Mean level of dA-AL-I adducts present in mouse kidney and liver following treatment with AA-I (0.001–1 mg/kg body weight). Adduct levels measured in freshly frozen and FFPE mouse kidney (○ and ●) and liver (□ and ■) (mean adduct level, SD, N = 4 animals per dose, quadruplicate measurements per animal) were plotted as a function of dose. The overall mean difference in adduct levels between freshly frozen and FFEP kidney and liver tissues across all doses was 21 ± 14% (mean ± SD). dA-AL-I adduct formation was below the limit of detection in liver of mice dosed with AA-I at 0.001 mg/kg body weight.

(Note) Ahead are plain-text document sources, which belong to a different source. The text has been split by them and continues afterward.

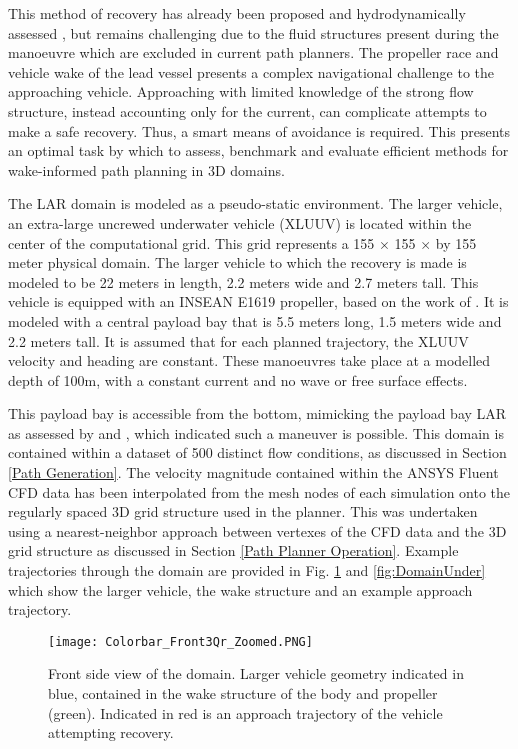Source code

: \documentclass[final,5p,times,twocolumn]{elsarticle}
\begin{document}
This method of recovery has already been proposed and hydrodynamically assessed \cite{IEEE, SUBSTEC}, but remains challenging due to the fluid structures present during the manoeuvre which are excluded in current path planners. The propeller race and vehicle wake of the lead vessel presents a complex navigational challenge to the approaching vehicle. Approaching with limited knowledge of the strong flow structure, instead accounting only for the current, can complicate attempts to make a safe recovery. Thus, a smart means of avoidance is required. This presents an optimal task by which to assess, benchmark and evaluate efficient methods for wake-informed path planning in 3D domains.

The LAR domain is modeled as a pseudo-static environment. The larger vehicle, an extra-large uncrewed underwater vehicle (XLUUV) is located within the center of the computational grid. This grid represents a 155 $\times$ 155 $\times$ by 155 meter physical domain. The larger vehicle to which the recovery is made is modeled to be 22 meters in length, 2.2 meters wide and 2.7 meters tall. This vehicle is equipped with an INSEAN E1619 propeller, based on the work of \cite{IEEE}. It is modeled with a central payload bay that is 5.5 meters long, 1.5 meters wide and 2.2 meters tall. It is assumed that for each planned trajectory, the XLUUV velocity and heading are constant. These manoeuvres take place at a modelled depth of 100m, with a constant current and no wave or free surface effects. 

This payload bay is accessible from the bottom, mimicking the payload bay LAR as assessed by \cite{IEEE} and \cite{SUBSTEC}, which indicated such a maneuver is possible. This domain is contained within a dataset of 500 distinct flow conditions, as discussed in Section \ref{Path Generation}. The velocity magnitude contained within the ANSYS Fluent CFD data has been interpolated from the mesh nodes of each simulation onto the regularly spaced 3D grid structure used in the planner. This was undertaken using a nearest-neighbor approach between vertexes of the CFD data and the 3D grid structure as discussed in Section \ref{Path Planner Operation}. Example trajectories through the domain are provided in Fig. \ref{fig:DomainSide} and \ref{fig:DomainUnder} which show the larger vehicle, the wake structure and an example approach trajectory.


\begin{figure}[!htbp]
    \centering
    \texttt{[image: Colorbar\_Front3Qr\_Zoomed.PNG]}
    \caption{Front side view of the domain. Larger vehicle geometry indicated in blue, contained in the wake structure of the body and propeller (green). Indicated in red is an approach trajectory of the vehicle attempting recovery.}
    \label{fig:DomainSide}
\end{figure}
\end{document}
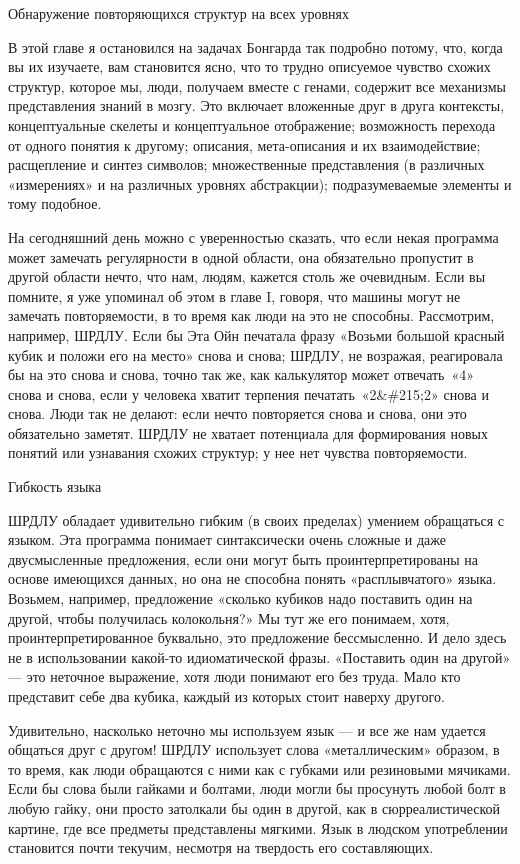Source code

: \documentclass[../main.tex]{subfiles}
\begin{document}
Обнаружение повторяющихся структур на всех уровнях

В этой главе я остановился на задачах Бонгарда так подробно потому, что, когда вы их изучаете, вам становится ясно, что то трудно описуемое чувство схожих структур, которое мы, люди, получаем вместе с генами, содержит все механизмы представления знаний в мозгу. Это включает вложенные друг в друга контексты, концептуальные скелеты и концептуальное отображение; возможность перехода от одного понятия к другому; описания, мета-описания и их взаимодействие; расщепление и синтез символов; множественные представления (в различных «измерениях» и на различных уровнях абстракции); подразумеваемые элементы и тому подобное.

На сегодняшний день можно с уверенностью сказать, что если некая программа может замечать регулярности в одной области, она обязательно пропустит в другой области нечто, что нам, людям, кажется столь же очевидным. Если вы помните, я уже упоминал об этом в главе I, говоря, что машины могут не замечать повторяемости, в то время как люди на это не способны. Рассмотрим, например, ШРДЛУ. Если бы Эта Ойн печатала фразу «Возьми большой красный кубик и положи его на место» снова и снова; ШРДЛУ, не возражая, реагировала бы на это снова и снова, точно так же, как калькулятор может отвечать~«4» снова и снова, если у человека хватит терпения печатать~«2\&\#215;2» снова и снова. Люди так не делают: если нечто повторяется снова и снова, они это обязательно заметят. ШРДЛУ не хватает потенциала для формирования новых понятий или узнавания схожих структур; у нее нет чувства повторяемости.

Гибкость языка

ШРДЛУ обладает удивительно гибким (в своих пределах) умением обращаться с языком. Эта программа понимает синтаксически очень сложные и даже двусмысленные предложения, если они могут быть проинтерпретированы на основе имеющихся данных, но она не способна понять «расплывчатого» языка. Возьмем, например, предложение «сколько кубиков надо поставить один на другой, чтобы получилась колокольня?» Мы тут же его понимаем, хотя, проинтерпретированное буквально, это предложение бессмысленно. И дело здесь не в использовании какой-то идиоматической фразы. «Поставить один на другой» --- это неточное выражение, хотя люди понимают его без труда. Мало кто представит себе два кубика, каждый из которых стоит наверху другого.

Удивительно, насколько неточно мы используем язык --- и все же нам удается общаться друг с другом! ШРДЛУ использует слова «металлическим» образом, в то время, как люди обращаются с ними как с губками или резиновыми мячиками. Если бы слова были гайками и болтами, люди могли бы просунуть любой болт в любую гайку, они просто затолкали бы один в другой, как в сюрреалистической картине, где все предметы представлены мягкими. Язык в людском употреблении становится почти текучим, несмотря на твердость его составляющих.
\end{document}
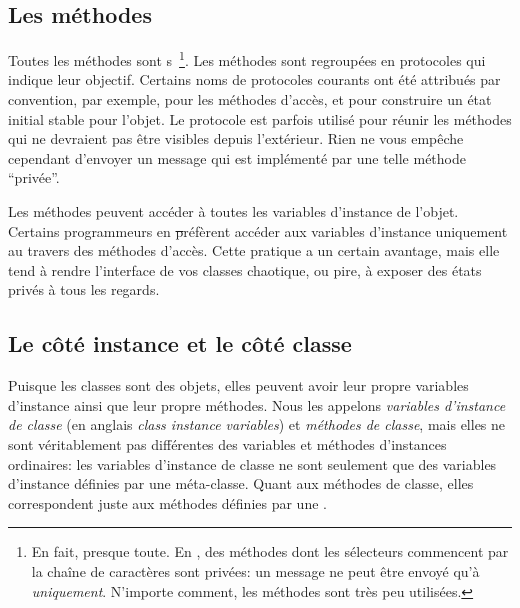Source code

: \documentclass[a4paper,10pt,twoside]{book}
\begin{document}
\subsection{Les méthodes}

Toutes les méthodes sont s~\footnote{En fait, presque toute.  En \pharo, des méthodes dont les sélecteurs commencent par
la chaîne de caractères  sont privées: un message 
ne peut être envoyé qu'à \self \emph{uniquement}.  N'importe comment, les méthodes  sont très peu utilisées.}.
Les méthodes sont regroupées en protocoles qui indique leur objectif.
Certains noms de protocoles courants ont été attribués par convention,
par exemple,  pour les méthodes d'accès, et  pour construire un état initial stable pour l'objet.
Le protocole  est parfois utilisé pour réunir les
méthodes qui ne devraient pas être visibles depuis l'extérieur.
Rien ne vous empêche cependant d'envoyer un message qui est implémenté
par une telle méthode ``privée''.

Les méthodes peuvent accéder à toutes les variables d'instance de l'objet.
Certains programmeurs en \st préfèrent accéder aux variables d'instance
uniquement au travers des méthodes d'accès.
Cette pratique a un certain avantage, mais elle tend à rendre l'interface de vos classes chaotique, ou pire, à exposer des états privés à tous les regards.

\subsection{Le côté instance et le côté classe}

Puisque les classes sont des objets, elles peuvent avoir leur propre variables d'instance ainsi que leur propre méthodes.
Nous les appelons \emph{variables d'instance de classe} (en anglais \emph{class instance variables}) et \emph{méthodes de classe}, mais elles ne sont véritablement pas différentes des variables et méthodes d'instances ordinaires:
les variables d'instance de classe ne sont seulement que des variables d'instance définies par une méta-classe. Quant aux méthodes de classe,
elles correspondent juste aux méthodes définies par une . 
\end{document}
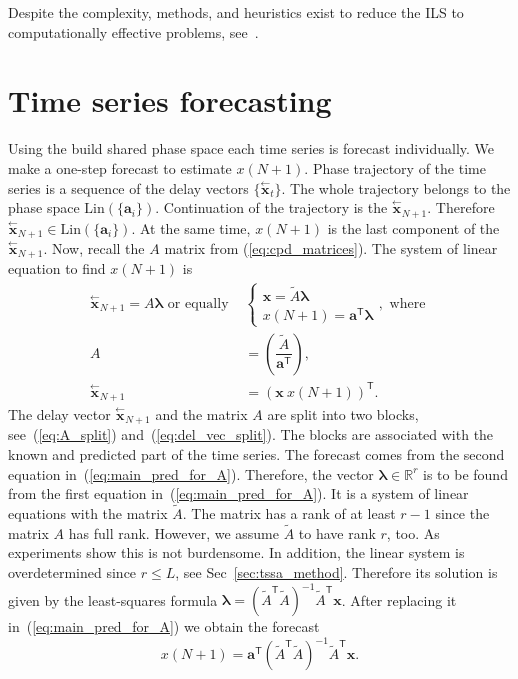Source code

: \documentclass[referee, pdflatex, sn-mathphys-num]{sn-jnl}
\theoremstyle{definition}
\theoremstyle{plain}
\newcommand{\delayV}[1]{\overset{\leftarrow}{\mathbf{x}}_{#1}}
\begin{document}
	Despite the complexity, methods, and heuristics exist to reduce the ILS to computationally effective problems, see~\cite{Grafarend2022}.
	
	\section{Time series forecasting}\label{sec:tssa_forecast}
	
	Using the build shared phase space each time series is forecast individually. We make a one-step forecast to estimate $ x(N + 1) $. Phase trajectory of the time series is a sequence of the delay vectors $ \{ \delayV{t} \} $. The whole trajectory belongs to the phase space $ \text{Lin}(\{\mathbf{a}_i\}) $. Continuation of the trajectory is the $ \delayV{N + 1} $. Therefore $ \delayV{N + 1} \in \text{Lin}(\{\mathbf{a}_i\}) $. At the same time, $ x(N + 1) $ is the last component of the $ \delayV{N + 1} $. Now, recall the $ A $ matrix from (\ref{eq:cpd_matrices}). The system of linear equation to find $ x(N + 1) $ is \begin{align}\label{eq:main_pred_for_A}
		\delayV{N + 1} = A \boldsymbol{\lambda} \text{ or equally } &\begin{cases}
			\mathbf{x} = \tilde{A} \boldsymbol{\lambda}  \\
			x(N + 1) = \mathbf{a}^{\mathsf{T}} \boldsymbol{\lambda}
		\end{cases}, \text{ where } \\
		A &= \left( \dfrac{\tilde{A}}{\mathbf{a}^{\mathsf{T}}} \right), \label{eq:A_split} \\
		\delayV{N + 1} &= (\mathbf{x} \  x(N + 1))^{\mathsf{T}}. \label{eq:del_vec_split}
	\end{align}	The delay vector $ \delayV{N + 1} $ and the matrix $ A $ are split into two blocks, see~(\ref{eq:A_split}) and~(\ref{eq:del_vec_split}). The blocks are associated with the known and predicted part of the time series. The forecast comes from the second equation in~(\ref{eq:main_pred_for_A}). Therefore, the vector $ \boldsymbol{\lambda} \in \mathbb{R}^r $ is to be found from the first equation in~(\ref{eq:main_pred_for_A}). It is a system of linear equations with the matrix $ \tilde{A} $. The matrix has a rank of at least $ r - 1 $ since the matrix $A$  has full rank. However, we assume $ \tilde{A} $ to have rank $ r $, too. As experiments show this is not burdensome. In addition, the linear system is overdetermined since $ r \le L $, see  Sec~\ref{sec:tssa_method}. Therefore its solution is given by the least-squares formula $ \boldsymbol{\lambda} = (\tilde{A}^{\mathsf{T}} \tilde{A})^{-1} \tilde{A}^{\mathsf{T}} \mathbf{x} $. After replacing it in~(\ref{eq:main_pred_for_A}) we obtain the forecast \begin{equation}\label{eq:tssa_pred}
		x(N + 1) = \mathbf{a}^{\mathsf{T}} (\tilde{A}^{\mathsf{T}} \tilde{A})^{-1} \tilde{A}^{\mathsf{T}} \mathbf{x}.
	\end{equation}
	
\end{document}
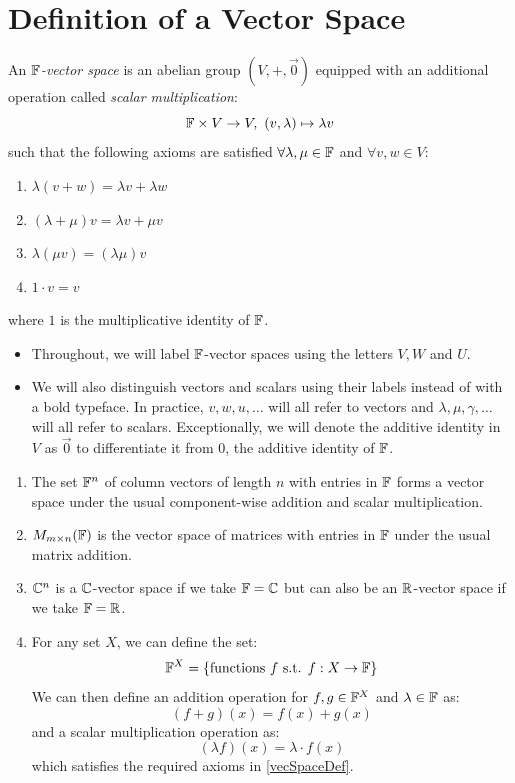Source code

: \documentclass[../main.tex]{subfiles}
\begin{document}
\section{Definition of a Vector Space}
\begin{definition}
  An \textit{$\F$-vector space} is an abelian group $(V, +, \vec{0})$ equipped with an additional operation called \textit{scalar multiplication}: \label{vecSpaceDef}
  \[
    \F \times V \to V,\ (v, \lambda) \mapsto \lambda v
  \]
  such that the following axioms are satisfied $\forall \lambda, \mu \in \F$ and $\forall v, w \in V$:
  \begin{enumerate}
    \item $\lambda(v + w) = \lambda v + \lambda w$
    \item $(\lambda + \mu) v = \lambda v + \mu v$
    \item $\lambda(\mu v) = (\lambda \mu) v$
    \item $1\cdot v = v$
  \end{enumerate}
  where $1$ is the multiplicative identity of $\F$.
\end{definition}
\begin{remark}[Notation]
  \begin{itemize}
    \item Throughout, we will label $\F$-vector spaces using the letters $V, W$ and $U$.
    \item We will also distinguish vectors and scalars using their labels instead of with a bold typeface.
    In practice, $v, w, u, \ldots$ will all refer to vectors and $\lambda, \mu, \gamma, \ldots$ will all refer to scalars.
    Exceptionally, we will denote the additive identity in $V$ as $\vec{0}$ to differentiate it from $0$, the additive identity of $\F$.
  \end{itemize}
\end{remark}
\begin{example} \label{VSExamples}
  \begin{enumerate}
    \item The set $\F^{n}$ of column vectors of length $n$ with entries in $\F$ forms a vector space under the usual component-wise addition and scalar multiplication.
    \item $M_{m \times n}(\F)$ is the vector space of matrices with entries in $\F$ under the usual matrix addition.
    \item $\C^{n}$ is a $\C$-vector space if we take $\F = \C$ but can also be an $\R$-vector space if we take $\F = \R$.
    \item For any set $X$, we can define the set:
      \[
        \F^{X} = \{\text{functions $f$ s.t. $f: X \to \F$}\}
      \]
      We can then define an addition operation for $f, g \in \F^{X}$ and $\lambda \in \F$ as:
      \[
        (f + g)(x) = f(x) + g(x)
      \]
      and a scalar multiplication operation as:
      \[
        (\lambda f)(x) = \lambda \cdot f(x)
      \]
      which satisfies the required axioms in \cref{vecSpaceDef}.
  \end{enumerate}
\end{example}
\end{document}
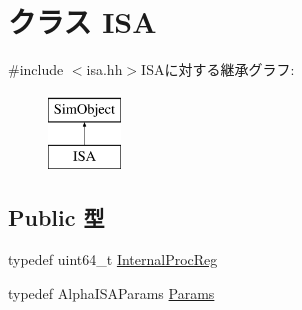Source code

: \hypertarget{classAlphaISA_1_1ISA}{
\section{クラス ISA}
\label{classAlphaISA_1_1ISA}
}


{\ttfamily \#include $<$isa.hh$>$}ISAに対する継承グラフ:\begin{figure}[H]
\begin{center}
\leavevmode
\includegraphics[height=2cm]{classAlphaISA_1_1ISA}
\end{center}
\end{figure}
\subsection*{Public 型}
\begin{DoxyCompactItemize}
\item 
typedef uint64\_\-t \hyperlink{classAlphaISA_1_1ISA_a3be59bc6c39d87f5d4bd0e05abe0b416}{InternalProcReg}
\item 
typedef AlphaISAParams \hyperlink{classAlphaISA_1_1ISA_a492961bc1e489616b642e85a4e2ddf03}{Params}
\end{DoxyCompactItemize}
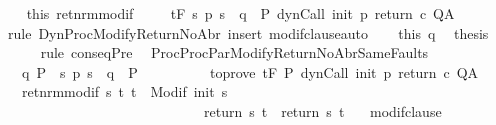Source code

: \begin{isabellebody}
\ \ \isamarkupfalse%
\ this\ ret{\isacharunderscore}nrm{\isacharunderscore}modif\ \isanewline
\ \ \isamarkupfalse%
\ {\isachardoublequoteopen}{\isasymGamma}{\isacharcomma}{\isasymTheta}{\isasymturnstile}\isactrlsub t\isactrlbsub {\isacharslash}F\isactrlesub \ {\isacharparenleft}{\isacharbraceleft}s{\isachardot}\ p\ s\ {\isacharequal}\ q{\isacharbraceright}\ {\isasyminter}\ P{\isacharprime}{\isacharparenright}\ {\isacharparenleft}dynCall\ init\ p\ return\ c{\isacharparenright}\ Q{\isacharcomma}A{\isachardoublequoteclose}\isanewline
\ \ \ \ \isamarkupfalse%
\ {\isacharparenleft}rule\ DynProcModifyReturnNoAbr{\isacharparenright}\ {\isacharparenleft}insert\ modif{\isacharunderscore}clause{\isacharcomma}auto{\isacharparenright}\isanewline
\ \ \isamarkupfalse%
\ this\ q\ \isamarkupfalse%
\ {\isacharquery}thesis\isanewline
\ \ \ \ \isamarkupfalse%
\ {\isacharparenleft}rule\ conseqPre{\isacharparenright}\ \isanewline
{}\isamarkupfalse%
%
\endisatagproof
{\isafoldproof}%
%
\isadelimproof
\isanewline
%
\endisadelimproof
\isanewline
\isanewline
{}\isamarkupfalse%
\ ProcProcParModifyReturnNoAbrSameFaults{\isacharcolon}\ \isanewline
\ \ \ q{\isacharcolon}\ {\isachardoublequoteopen}P\ {\isasymsubseteq}\ {\isacharbraceleft}s{\isachardot}\ p\ s\ {\isacharequal}\ q{\isacharbraceright}\ {\isasyminter}\ P{\isacharprime}{\isachardoublequoteclose}\isanewline
\ \ \ \ \ \ %
\isanewline
\ \ \ to{\isacharunderscore}prove{\isacharcolon}\ {\isachardoublequoteopen}{\isasymGamma}{\isacharcomma}{\isasymTheta}{\isasymturnstile}\isactrlsub t\isactrlbsub {\isacharslash}F\isactrlesub \ P{\isacharprime}\ {\isacharparenleft}dynCall\ init\ p\ return{\isacharprime}\ c{\isacharparenright}\ Q{\isacharcomma}A{\isachardoublequoteclose}\isanewline
\ \ \ ret{\isacharunderscore}nrm{\isacharunderscore}modif{\isacharcolon}\ {\isachardoublequoteopen}{\isasymforall}s\ t{\isachardot}\ t\ {\isasymin}\ {\isacharparenleft}Modif\ {\isacharparenleft}init\ s{\isacharparenright}{\isacharparenright}\ \isanewline
\ \ \ \ \ \ \ \ \ \ \ \ \ \ \ \ \ \ \ \ \ \ \ \ \ \ \ \ {\isasymlongrightarrow}\ return{\isacharprime}\ s\ t\ {\isacharequal}\ return\ s\ t{\isachardoublequoteclose}\isanewline
\ \ \ modif{\isacharunderscore}clause{\isacharcolon}\ \isanewline

\end{isabellebody}
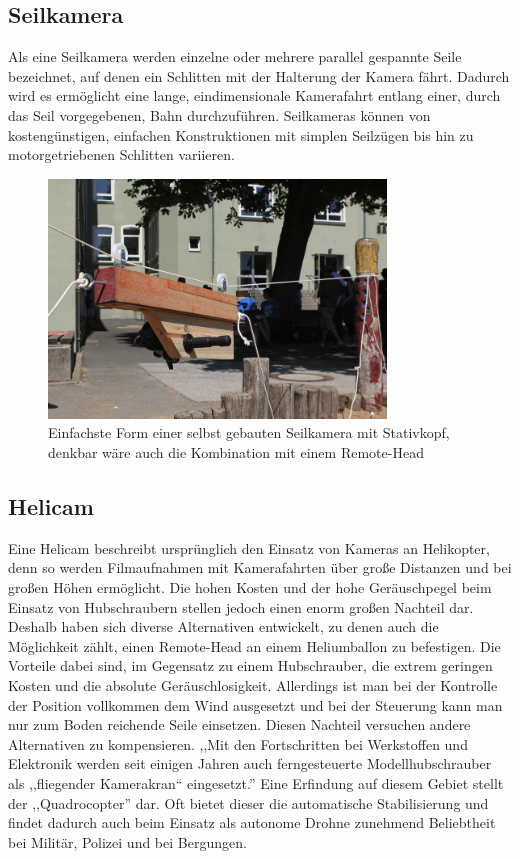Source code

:\documentclass[a4paper, 12pt, bibtotocnumbered, liststotocnumbered]{scrartcl}
\begin{document}
	\subsection{Seilkamera}
	Als eine Seilkamera werden einzelne oder mehrere parallel gespannte Seile bezeichnet, auf denen ein Schlitten mit der Halterung der Kamera fährt. Dadurch wird es ermöglicht eine lange, eindimensionale Kamerafahrt entlang einer, durch das Seil vorgegebenen, Bahn durchzuführen. Seilkameras können von kostengünstigen, einfachen Konstruktionen mit simplen Seilzügen bis hin zu motorgetriebenen Schlitten variieren.

	\begin{figure}[htb]
		\centering
		\includegraphics[width=0.8\textwidth]{Bilder/Seilkamera}
		\caption{Einfachste Form einer selbst gebauten Seilkamera mit Stativkopf, denkbar wäre auch die Kombination mit einem Remote-Head}
	\end{figure}

	\subsection{Helicam}
	Eine Helicam beschreibt ursprünglich den Einsatz von Kameras an Helikopter, denn so werden Filmaufnahmen mit Kamerafahrten über große Distanzen und bei großen Höhen ermöglicht. Die hohen Kosten und der hohe Geräuschpegel beim Einsatz von Hubschraubern stellen jedoch einen enorm großen Nachteil dar. Deshalb haben sich diverse Alternativen entwickelt, zu denen auch die Möglichkeit zählt, einen Remote-Head an einem Heliumballon zu befestigen. Die Vorteile dabei sind, im Gegensatz zu einem Hubschrauber, die extrem geringen Kosten und die absolute Geräuschlosigkeit. Allerdings ist man bei der Kontrolle der Position vollkommen dem Wind ausgesetzt und bei der Steuerung kann man nur zum Boden reichende Seile einsetzen. Diesen Nachteil versuchen andere Alternativen zu kompensieren. ,,Mit den Fortschritten bei Werkstoffen und Elektronik werden seit einigen Jahren auch ferngesteuerte Modellhubschrauber als ,,fliegender Kamerakran“ eingesetzt.”\cite{wikipedia-kamerakran} Eine Erfindung auf diesem Gebiet stellt der ,,Quadrocopter” dar. Oft bietet dieser die automatische Stabilisierung und findet dadurch auch beim Einsatz als autonome Drohne zunehmend Beliebtheit bei Militär, Polizei und bei Bergungen.
\end{document}
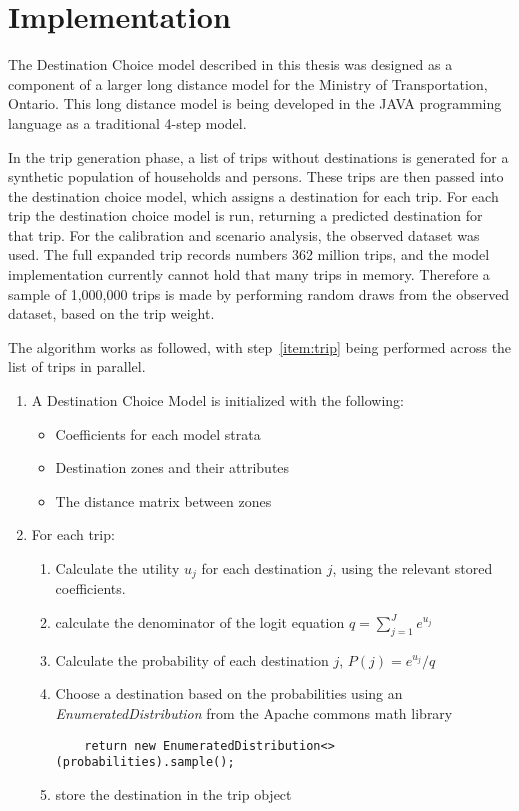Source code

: \section{Implementation}
\label{section:implementation}
The Destination Choice model described in this thesis was designed as a component of a larger long distance model for the Ministry of Transportation, Ontario. This long distance model is being developed in the JAVA programming language as a traditional 4-step model. 

In the trip generation phase, a list of trips without destinations is generated for a synthetic population of households and persons. These trips are then passed into the destination choice model, which assigns a destination for each trip. For each trip the destination choice model is run, returning a predicted destination for that trip. For the calibration and scenario analysis, the observed dataset was used. The full expanded trip records numbers 362 million trips, and the model implementation currently cannot hold that many trips in memory. Therefore a sample of 1,000,000 trips is made by performing random draws from the observed dataset, based on the trip weight.

The algorithm works as followed, with step~\ref{item:trip} being performed across the list of trips in parallel. 

\begin{enumerate}
\item A Destination Choice Model is initialized with the following:
	\begin{itemize}
	\item Coefficients for each model strata
	\item Destination zones and their attributes
	\item The distance matrix between zones
	\end{itemize}
\item \label{item:trip} For each trip:
	\begin{enumerate}
	\item Calculate the utility $u_j$ for each destination $j$, using the relevant stored coefficients.
	\item \label{item:denom} calculate the denominator of the logit equation $q = {\sum_{j=1}^{J} e^{u_j}}
	$
	\item Calculate the probability of each destination $j$, $P(j) = e^{u_j} / q $
	\item Choose a destination based on the probabilities using an \textit{EnumeratedDistribution} from the Apache commons math library 
	\begin{verbatim}
	return new EnumeratedDistribution<>(probabilities).sample();
	\end{verbatim}

	\item store the destination in the trip object
	\end{enumerate}
\end{enumerate}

Mean levels of dA-AL-I adducts were significantly statistically different between freshly frozen and FFPE kidney or liver at the following dose treatments of AA-I: kidney, 1 mg/kg, P = 0.03; liver, 0.1 mg/kg, P = 0.01; unpaired two-tailed t-test. Reprinted with permission from ref. (Yun et al, (2013), 2013 [American Chemical Society])

Figure 17

Representative mass chromatograms at the MS³ scan stage and product ion spectra of dA-AL-I in human FFPE kidney DNA (5 μg) spiked with ¹⁵N₅-labeled internal standard at a level of 5 adducts in 10⁸ bases. The chromatograms were reconstructed from the extracted ions of (panels a and b) dA-AL-I (MS³ at m/z 292, 293, 412) and (panels d and e) [¹⁵N₅]-dA-AL-I (MS³ at m/z 292, 293, 417). Untreated calf thymus DNA served as negative control (panel a) and a human FFPE kidney cortex tissue from a patient with upper urinary tract carcinoma (panel b). Product ion spectra were acquired at MS³ scan stage for dA-AL-I in FFPE tissue and the internal standard [¹⁵N₅]-dA-AL-I (panels c and f). The structure of the aglycone [BH₂]⁺ adduct of dA-AL-I and proposed mechanisms of fragmentation of the adduct at the MS³ scan stage are shown in the top right corner. Reprinted with permission from ref. (Yun et al, (2013), 2013 [American Chemical Society])

Figure 18

dA-AL-I adduct levels in matching fresh frozen and FFPE kidney samples, containing both renal cortex and medulla, obtained from 11 individuals residing in endemic regions of Croatia and Serbia who underwent nephroureterectomy and a representative FFPE paraffin embedded renal tissue block. Measurements were done in duplicate and values were within 10% of each other. Reprinted with permission from ref. (Yun et al, (2015), 2015 [Royal Society of Chemistry])

Figure 19

Extracted ion chromatograms (EIC) at the MS² scan stage of human prostate samples that were (top left) negative and (top right) positive for dG-C8-PhIP. (Bottom row) EIC and MS³ spectra of the human prostate sample that was positive for dG-C8-PhIP.